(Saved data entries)
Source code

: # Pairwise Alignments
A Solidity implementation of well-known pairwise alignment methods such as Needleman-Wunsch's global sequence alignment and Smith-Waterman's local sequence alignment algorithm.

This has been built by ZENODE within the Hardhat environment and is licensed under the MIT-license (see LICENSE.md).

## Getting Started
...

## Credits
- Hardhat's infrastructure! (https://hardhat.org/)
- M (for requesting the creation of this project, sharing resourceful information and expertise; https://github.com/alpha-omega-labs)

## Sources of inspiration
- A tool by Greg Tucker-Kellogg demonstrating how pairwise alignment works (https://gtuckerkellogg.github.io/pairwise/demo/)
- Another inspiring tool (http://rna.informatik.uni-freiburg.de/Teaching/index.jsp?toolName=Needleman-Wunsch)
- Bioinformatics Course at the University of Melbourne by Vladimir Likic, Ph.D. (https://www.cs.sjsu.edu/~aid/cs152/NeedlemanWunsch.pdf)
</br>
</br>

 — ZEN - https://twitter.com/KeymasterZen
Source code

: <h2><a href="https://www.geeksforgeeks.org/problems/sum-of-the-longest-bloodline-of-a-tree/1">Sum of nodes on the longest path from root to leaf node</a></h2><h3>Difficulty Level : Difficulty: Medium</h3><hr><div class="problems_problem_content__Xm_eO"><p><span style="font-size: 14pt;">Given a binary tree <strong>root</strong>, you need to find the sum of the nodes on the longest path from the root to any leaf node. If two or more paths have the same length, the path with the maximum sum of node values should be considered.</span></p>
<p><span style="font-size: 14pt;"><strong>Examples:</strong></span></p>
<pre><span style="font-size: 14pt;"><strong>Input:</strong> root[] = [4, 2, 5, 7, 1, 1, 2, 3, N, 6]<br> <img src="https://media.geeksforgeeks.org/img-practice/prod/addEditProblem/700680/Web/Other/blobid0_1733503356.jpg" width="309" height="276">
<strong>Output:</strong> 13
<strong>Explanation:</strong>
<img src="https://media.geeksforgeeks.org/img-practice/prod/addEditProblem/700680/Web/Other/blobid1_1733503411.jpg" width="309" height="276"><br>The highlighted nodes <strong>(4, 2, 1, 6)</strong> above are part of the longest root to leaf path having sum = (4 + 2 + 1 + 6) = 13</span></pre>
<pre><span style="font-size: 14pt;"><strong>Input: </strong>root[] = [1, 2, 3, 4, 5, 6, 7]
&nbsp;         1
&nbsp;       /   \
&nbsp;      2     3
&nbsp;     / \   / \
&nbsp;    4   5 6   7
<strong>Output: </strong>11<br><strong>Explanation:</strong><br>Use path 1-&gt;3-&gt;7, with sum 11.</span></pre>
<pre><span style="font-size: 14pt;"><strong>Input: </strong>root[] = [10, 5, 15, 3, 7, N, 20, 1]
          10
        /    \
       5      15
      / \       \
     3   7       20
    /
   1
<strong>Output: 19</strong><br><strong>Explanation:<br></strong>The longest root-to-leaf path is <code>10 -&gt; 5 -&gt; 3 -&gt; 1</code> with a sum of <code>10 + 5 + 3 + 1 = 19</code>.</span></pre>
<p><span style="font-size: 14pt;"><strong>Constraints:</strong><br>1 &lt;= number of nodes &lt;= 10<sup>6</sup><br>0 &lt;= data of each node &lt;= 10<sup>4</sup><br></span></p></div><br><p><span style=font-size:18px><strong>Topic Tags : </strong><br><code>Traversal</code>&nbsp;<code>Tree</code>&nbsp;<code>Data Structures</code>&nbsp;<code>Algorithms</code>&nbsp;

- [Task details] Every entry shown above should be written out again without a single difference.

- [Output for this exercise]
Source code

: # Pairwise Alignments
A Solidity implementation of well-known pairwise alignment methods such as Needleman-Wunsch's global sequence alignment and Smith-Waterman's local sequence alignment algorithm.

This has been built by ZENODE within the Hardhat environment and is licensed under the MIT-license (see LICENSE.md).

## Getting Started
...

## Credits
- Hardhat's infrastructure! (https://hardhat.org/)
- M (for requesting the creation of this project, sharing resourceful information and expertise; https://github.com/alpha-omega-labs)

## Sources of inspiration
- A tool by Greg Tucker-Kellogg demonstrating how pairwise alignment works (https://gtuckerkellogg.github.io/pairwise/demo/)
- Another inspiring tool (http://rna.informatik.uni-freiburg.de/Teaching/index.jsp?toolName=Needleman-Wunsch)
- Bioinformatics Course at the University of Melbourne by Vladimir Likic, Ph.D. (https://www.cs.sjsu.edu/~aid/cs152/NeedlemanWunsch.pdf)
</br>
</br>

 — ZEN - https://twitter.com/KeymasterZen
Source code

: <h2><a href="https://www.geeksforgeeks.org/problems/sum-of-the-longest-bloodline-of-a-tree/1">Sum of nodes on the longest path from root to leaf node</a></h2><h3>Difficulty Level : Difficulty: Medium</h3><hr><div class="problems_problem_content__Xm_eO"><p><span style="font-size: 14pt;">Given a binary tree <strong>root</strong>, you need to find the sum of the nodes on the longest path from the root to any leaf node. If two or more paths have the same length, the path with the maximum sum of node values should be considered.</span></p>
<p><span style="font-size: 14pt;"><strong>Examples:</strong></span></p>
<pre><span style="font-size: 14pt;"><strong>Input:</strong> root[] = [4, 2, 5, 7, 1, 1, 2, 3, N, 6]<br> <img src="https://media.geeksforgeeks.org/img-practice/prod/addEditProblem/700680/Web/Other/blobid0_1733503356.jpg" width="309" height="276">
<strong>Output:</strong> 13
<strong>Explanation:</strong>
<img src="https://media.geeksforgeeks.org/img-practice/prod/addEditProblem/700680/Web/Other/blobid1_1733503411.jpg" width="309" height="276"><br>The highlighted nodes <strong>(4, 2, 1, 6)</strong> above are part of the longest root to leaf path having sum = (4 + 2 + 1 + 6) = 13</span></pre>
<pre><span style="font-size: 14pt;"><strong>Input: </strong>root[] = [1, 2, 3, 4, 5, 6, 7]
&nbsp;         1
&nbsp;       /   \
&nbsp;      2     3
&nbsp;     / \   / \
&nbsp;    4   5 6   7
<strong>Output: </strong>11<br><strong>Explanation:</strong><br>Use path 1-&gt;3-&gt;7, with sum 11.</span></pre>
<pre><span style="font-size: 14pt;"><strong>Input: </strong>root[] = [10, 5, 15, 3, 7, N, 20, 1]
          10
        /    \
       5      15
      / \       \
     3   7       20
    /
   1
<strong>Output: 19</strong><br><strong>Explanation:<br></strong>The longest root-to-leaf path is <code>10 -&gt; 5 -&gt; 3 -&gt; 1</code> with a sum of <code>10 + 5 + 3 + 1 = 19</code>.</span></pre>
<p><span style="font-size: 14pt;"><strong>Constraints:</strong><br>1 &lt;= number of nodes &lt;= 10<sup>6</sup><br>0 &lt;= data of each node &lt;= 10<sup>4</sup><br></span></p></div><br><p><span style=font-size:18px><strong>Topic Tags : </strong><br><code>Traversal</code>&nbsp;<code>Tree</code>&nbsp;<code>Data Structures</code>&nbsp;<code>Algorithms</code>&nbsp;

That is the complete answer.